AWS EC2 Cost Optimization: Five Strategies That Cut Compute Bills in Half

February 25, 2026 at 00:00AWS Cost Optimization EC2 Compute

About the author: I'm Charles Sieg, a cloud architect and platform engineer who builds apps, services, and infrastructure for Fortune 1000 clients through Vantalect. If your organization is rethinking its software strategy in the age of AI-assisted engineering, let's talk.

EC2 is the single largest line item on most AWS bills. It is also the line item where the gap between what teams pay and what they should pay is the widest. I have audited AWS accounts where compute spending dropped 45% in the first month after applying the strategies in this article. No performance loss. No architectural changes. Just purchasing mechanics, instance selection, and scheduling discipline. The savings were always available. The team had never looked.

This is the second article in the AWS Cost Savings series (see AWS S3 Cost Optimization: The Complete Savings Playbook for S3). What follows covers five specific levers for reducing EC2 spend: commitment discounts, Spot Instances, right-sizing, Graviton migration, and scheduling. Each section includes the pricing math, break-even calculations, and the operational gotchas that catch teams who optimize without understanding the trade-offs.
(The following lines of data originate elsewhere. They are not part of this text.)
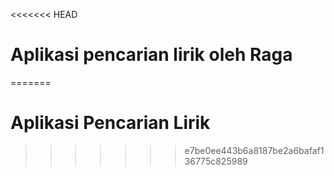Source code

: <<<<<<< HEAD
#  Aplikasi pencarian lirik oleh Raga
=======
# Aplikasi Pencarian Lirik
>>>>>>> e7be0ee443b6a8187be2a6bafaf136775c825989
The Five Levers of EC2 Cost Optimization

Before diving into each strategy, here is the landscape. Every EC2 cost reduction falls into one of five categories, and the order matters. Applying them in the wrong sequence wastes effort and leaves savings on the table.

The Optimization Sequence

Right-size first, then migrate to Graviton, then schedule non-production, then commit, then layer in Spot. Each step changes the baseline that the next step operates on. Committing to oversized instances locks in waste for one to three years. Scheduling a fleet before right-sizing it means you schedule instances that are too large. The sequence protects against compounding bad decisions.

flowchart LR
    A[Right-Size
Instances] --> B[Migrate to
Graviton]
    B --> C[Schedule
Non-Production]
    C --> D[Commit via
Savings Plans]
    D --> E[Layer in
Spot Instances]

EC2 cost optimization sequence

Savings by Strategy

Strategy	Typical Savings	Risk Level	Effort	Applies To
Right-sizing	20-40%	Low	Medium	All instances
Graviton migration	20-40%	Low	Medium	Workloads with ARM support
Scheduling	65-70%	None	Low	Dev, test, staging environments
Savings Plans	30-72%	Medium (commitment)	Low	Steady-state production
Spot Instances	Up to 90%	High (interruption)	High	Stateless, fault-tolerant workloads

The percentages compound. Right-sizing a fleet from m7i.2xlarge to m7i.xlarge saves ~50%. Migrating that right-sized fleet to m7g.xlarge saves another ~20%. Scheduling non-production instances to run 50 hours/week instead of 168 saves another ~70% on those instances. Committing to the remaining steady-state production saves 30-66%. Applied in sequence across a typical mixed fleet, the total reduction from the original On-Demand bill often exceeds 60%.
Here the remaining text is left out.